Paper prototype and scenario research resembles think-aloud protocols, but instead of having users perform tasks with a functioning system, this method employs sketches, screen prints, or plain text and asks users how they would use a prototype interface to perform different tasks or how they would interpret the vocabulary. For example, where would they click to find a feature or information? What does a link label mean? Where should links be placed? Paper prototypes and scenarios can also be a basis for heuristic evaluations.

Paper prototype and scenario research is portable, inexpensive, and easy to assemble, provided that the interface is not too complicated. Paper prototypes do not intimidate users. If it is used early in the development cycle, the problems identified can be rectified easily because the system has not been fully implemented. Paper prototypes are more effective than surveys to identify usability, navigation, functionality, and vocabulary problems. The disadvantage is that participants interact with paper interfaces differently than they do with on-screen interfaces; that is, paper gets closer scrutiny.

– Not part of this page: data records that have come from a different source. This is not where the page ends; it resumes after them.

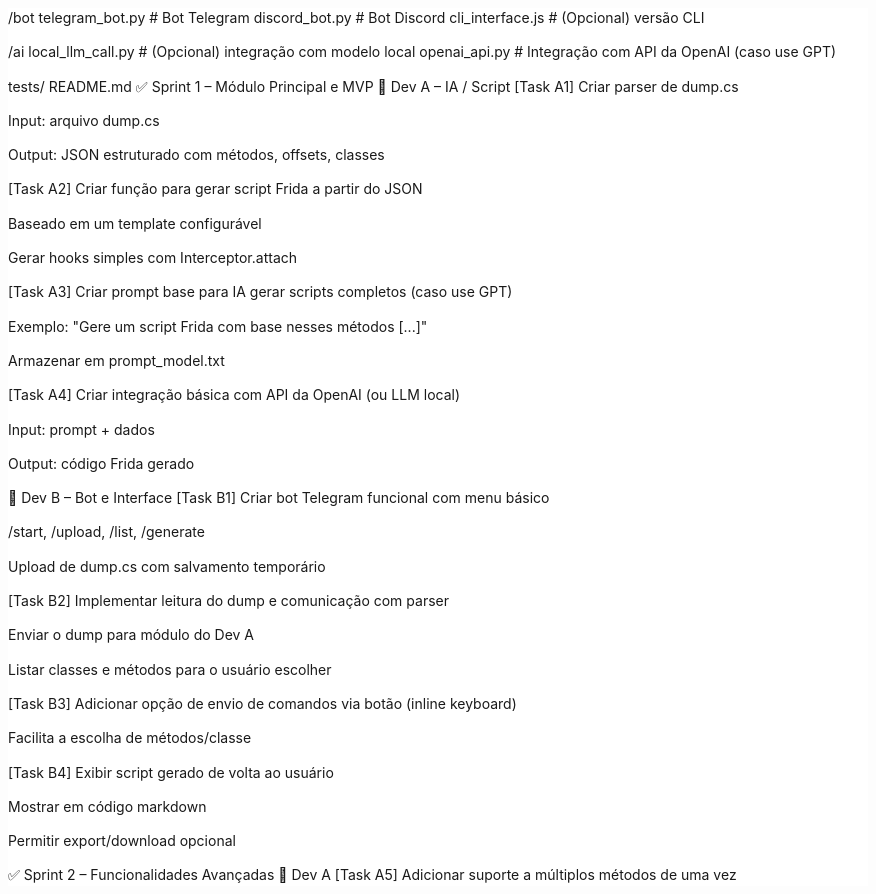 /bot
  telegram_bot.py      # Bot Telegram
  discord_bot.py       # Bot Discord
  cli_interface.js     # (Opcional) versão CLI

/ai
  local_llm_call.py    # (Opcional) integração com modelo local
  openai_api.py        # Integração com API da OpenAI (caso use GPT)

tests/
README.md
✅ Sprint 1 – Módulo Principal e MVP
🔹 Dev A – IA / Script
[Task A1] Criar parser de dump.cs

Input: arquivo dump.cs

Output: JSON estruturado com métodos, offsets, classes

[Task A2] Criar função para gerar script Frida a partir do JSON

Baseado em um template configurável

Gerar hooks simples com Interceptor.attach

[Task A3] Criar prompt base para IA gerar scripts completos (caso use GPT)

Exemplo: "Gere um script Frida com base nesses métodos [...]"

Armazenar em prompt_model.txt

[Task A4] Criar integração básica com API da OpenAI (ou LLM local)

Input: prompt + dados

Output: código Frida gerado

🔹 Dev B – Bot e Interface
[Task B1] Criar bot Telegram funcional com menu básico

/start, /upload, /list, /generate

Upload de dump.cs com salvamento temporário

[Task B2] Implementar leitura do dump e comunicação com parser

Enviar o dump para módulo do Dev A

Listar classes e métodos para o usuário escolher

[Task B3] Adicionar opção de envio de comandos via botão (inline keyboard)

Facilita a escolha de métodos/classe

[Task B4] Exibir script gerado de volta ao usuário

Mostrar em código markdown

Permitir export/download opcional

✅ Sprint 2 – Funcionalidades Avançadas
🔹 Dev A
[Task A5] Adicionar suporte a múltiplos métodos de uma vez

A few DLF respondents reported using paper prototype research. They have used it successfully to evaluate link and button labels and to inform the design of Web sites, digital collection interfaces, and classification (metadata) schemes. One library used scenarios of horizontal paper prototypes, which provide a conceptual map of the entire surface layer of a user interface, and scenarios of vertical paper prototypes, which cover the full scope of a feature, such as searching or browsing. This site experimented with using Post-it^TM notes to display menu selections in a paper prototype study, and accordion-folded papers to imitate pages that would require scrolling. The notes were effective, but the accordion folds were awkward.

2.4.2. Card-Sorting Tests

Vocabulary problems can arise in any user study, and they are often rampant in library Web sites. A few respondents reported conducting research specifically designed to target or solve vocabulary prob lems, including card-sorting studies to determine link labels and appropriate groupings of links on their Web sites. Card-sorting studies entail asking individual users to

Organize note cards containing service or collection descriptions into stacks of related information
Label the stacks of related information
Label the service and collection descriptions in each stack

Reverse card-sorting exercises have been used to test the labels. These exercises ask users what category (label) they would use to find which service or collection. Alternatively, the researcher can simply ask users what they would expect to find in each category, then show them what is in each category and ask them what they would call the category.

The primary problem encountered in conducting card-sorting tests is describing the collections and services to be labeled and grouped. Describing “full-text” e-resources appears to be particularly difficult in card-sorting exercises, and the results of surveys, focus groups, and user protocols indicate that users often do not understand what “full-text” means. Unfortunately, this is the term found on many library Web sites.

FOOTNOTES

¹ To give the reader a better understanding of the care with which user studies must be designed and conducted, sample research instruments may be viewed at https://www.clir.org/wp-content/uploads/sites/6/instr.pdf.

² Much of the information in this section is taken from Chadwick, Bahr, and Albrecht 1984.

³ Much of the information in this section is taken from Chadwick, Bahr, and Albrecht 1984.

⁴ See, for example, Nielsen 1994. Other chapters in the book describe other usability inspection methods, including cognitive walk-throughs.

⁵ A brief description of these principles is available in Nielsen, no date.